Pertanyaan selanjutnya, kenapa kita ikut-ikutan cuma biar dianggap kekinian? Apakah biar mendapat pengakuan? Atau biar disamaratakan? Tentunya akan banyak aneka alasan untuk menjawabnya. 

Yang pasti, saat aku menulis ini, kebetulan aku sedang memakai celana kargo slim-fit biar dibilang mirip Kapten Yoo Shi Jin di k-drama Descendants of The Sun.

Posting Komentar

13 Komentar

  1. Hahahaha. Dan saya belum sempet juga nonton tuh K-Drama.

    BalasHapus
    Balasan
    1. Tontonlah, biar bisa ngaku-ngaku mirip Song Joong-Ki.

      Hapus
  2. Di tempat saya lagi demam nongki2 imut di cafe sama selfie pake goplo terus barang yg dibawa branded (sebagian KW)

    BalasHapus
  3. ha, ha, memang budaya meniru orang yang dijadikan idola.

    BalasHapus
  4. bajunya sekarang sudah kekinian bro apalagi yg My Trip My Adventure, kalau ga pake rasanya ga gaul.. hehehe

    BalasHapus
  5. Hehe setuju.
    Bukan cuma pakaian aja, dari musik, ideologi, bahkan gaya bicara/bahasa pun kadang kita (Indonesia people) ikutan latah ama budaya luar.
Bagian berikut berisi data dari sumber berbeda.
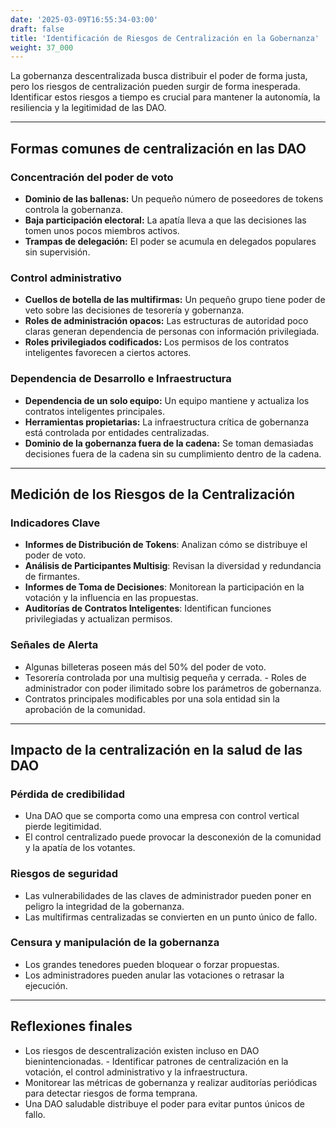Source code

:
 ```yaml
---
date: '2025-03-09T16:55:34-03:00'
draft: false
title: 'Identificación de Riesgos de Centralización en la Gobernanza'
weight: 37_000
---
```


La gobernanza descentralizada busca distribuir el poder de forma justa, pero los riesgos de centralización pueden surgir de forma inesperada. Identificar estos riesgos a tiempo es crucial para mantener la autonomía, la resiliencia y la legitimidad de las DAO.

---

## **Formas comunes de centralización en las DAO**

### **Concentración del poder de voto**
- **Dominio de las ballenas:** Un pequeño número de poseedores de tokens controla la gobernanza.
- **Baja participación electoral:** La apatía lleva a que las decisiones las tomen unos pocos miembros activos.
- **Trampas de delegación:** El poder se acumula en delegados populares sin supervisión.

### **Control administrativo**
- **Cuellos de botella de las multifirmas:** Un pequeño grupo tiene poder de veto sobre las decisiones de tesorería y gobernanza.
- **Roles de administración opacos:** Las estructuras de autoridad poco claras generan dependencia de personas con información privilegiada.
- **Roles privilegiados codificados:** Los permisos de los contratos inteligentes favorecen a ciertos actores.

### **Dependencia de Desarrollo e Infraestructura**
- **Dependencia de un solo equipo:** Un equipo mantiene y actualiza los contratos inteligentes principales.
- **Herramientas propietarias:** La infraestructura crítica de gobernanza está controlada por entidades centralizadas.
- **Dominio de la gobernanza fuera de la cadena:** Se toman demasiadas decisiones fuera de la cadena sin su cumplimiento dentro de la cadena.

---

## **Medición de los Riesgos de la Centralización**

### **Indicadores Clave**
- **Informes de Distribución de Tokens**: Analizan cómo se distribuye el poder de voto.
- **Análisis de Participantes Multisig**: Revisan la diversidad y redundancia de firmantes.
- **Informes de Toma de Decisiones**: Monitorean la participación en la votación y la influencia en las propuestas.
- **Auditorías de Contratos Inteligentes**: Identifican funciones privilegiadas y actualizan permisos.

### **Señales de Alerta**
- Algunas billeteras poseen más del 50% del poder de voto.
- Tesorería controlada por una multisig pequeña y cerrada. - Roles de administrador con poder ilimitado sobre los parámetros de gobernanza.
- Contratos principales modificables por una sola entidad sin la aprobación de la comunidad.

---

## **Impacto de la centralización en la salud de las DAO**

### **Pérdida de credibilidad**
- Una DAO que se comporta como una empresa con control vertical pierde legitimidad.
- El control centralizado puede provocar la desconexión de la comunidad y la apatía de los votantes.

### **Riesgos de seguridad**
- Las vulnerabilidades de las claves de administrador pueden poner en peligro la integridad de la gobernanza.
- Las multifirmas centralizadas se convierten en un punto único de fallo.

### **Censura y manipulación de la gobernanza**
- Los grandes tenedores pueden bloquear o forzar propuestas.
- Los administradores pueden anular las votaciones o retrasar la ejecución.

---

## **Reflexiones finales**
- Los riesgos de descentralización existen incluso en DAO bienintencionadas. - Identificar patrones de centralización en la votación, el control administrativo y la infraestructura.
- Monitorear las métricas de gobernanza y realizar auditorías periódicas para detectar riesgos de forma temprana.
- Una DAO saludable distribuye el poder para evitar puntos únicos de fallo.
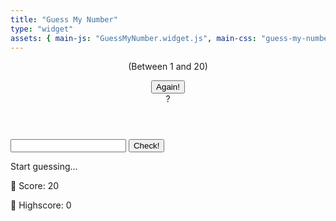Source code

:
 ```yaml
---
title: "Guess My Number"
type: "widget"
assets: { main-js: "GuessMyNumber.widget.js", main-css: "guess-my-number.widget.css" }
---
```


<link rel="preconnect" href="https://fonts.googleapis.com">
<link rel="preconnect" href="https://fonts.gstatic.com" crossorigin>
<link href="https://fonts.googleapis.com/css2?family=Press+Start+2P&display=swap" rel="stylesheet">

<div class="widget-guess-my-number__base" data-js-widget="GuessMyNumber">
<header class="widget-guess-my-number__header">
  <p class="widget-guess-my-number__between">(Between 1 and 20)</p>
  <button class="widget-guess-my-number__btn widget-guess-my-number__again js-again">Again!</button>
  <div class="widget-guess-my-number__number js-number">?</div>
</header>
<main class="widget-guess-my-number__main">
  <section class="widget-guess-my-number__left">
    <input type="number" class="widget-guess-my-number__guess js-guess" />
    <button class="widget-guess-my-number__btn widget-guess-my-number__check js-check">Check!</button>
  </section>
  <section class="widget-guess-my-number__right">
    <p class="widget-guess-my-number__message js-message">Start guessing...</p>
    <p class="widget-guess-my-number__label-score ">
      💯 Score: <span class="widget-guess-my-number__score js-score">20</span>
    </p>
    <p class="widget-guess-my-number__label-highscore">
      🥇 Highscore: <span class="widget-guess-my-number__highscore js-highscore">0</span>
    </p>
  </section>
</main>
</div>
    Numpang promosi blog yah kang http://agia-aprilian.blogspot.com/

    BalasHapus
  6. Ngomong-ngomong... orang Sumatra kayak Rido kenal pasaran Jawa juga.. legi, pahing, pon, wage, kliwon...

    BalasHapus
  7. aih... terkadang aku suka risih liat beberapa oknum yang pake baju ini tapi pas traveling ketahuan nyampah atau lagi nyoret2 ...... berasa tercoreng bajunya

    BalasHapus
  8. Hahaha iya ini fashion item yang lagi rame banget nih. :))
    Daaaan... daku nggak tahu apa itu celana sli fit di descendent of the sun. Miahahaha. \:p/

    BalasHapus
  9. kaos emang gak ada matinya ya gan, apalagi sekarang kaos distro original brand lokal lagi di gandrungi anak2 muda.

    BalasHapus
  10. Semmoga saja brand-brand kaos lokal bisa tembus sampai pasaran internasional.

    injin promo gan Grosir Songkok president

    BalasHapus

Silakan berkomentar. Lihat apa yang akan terjadi!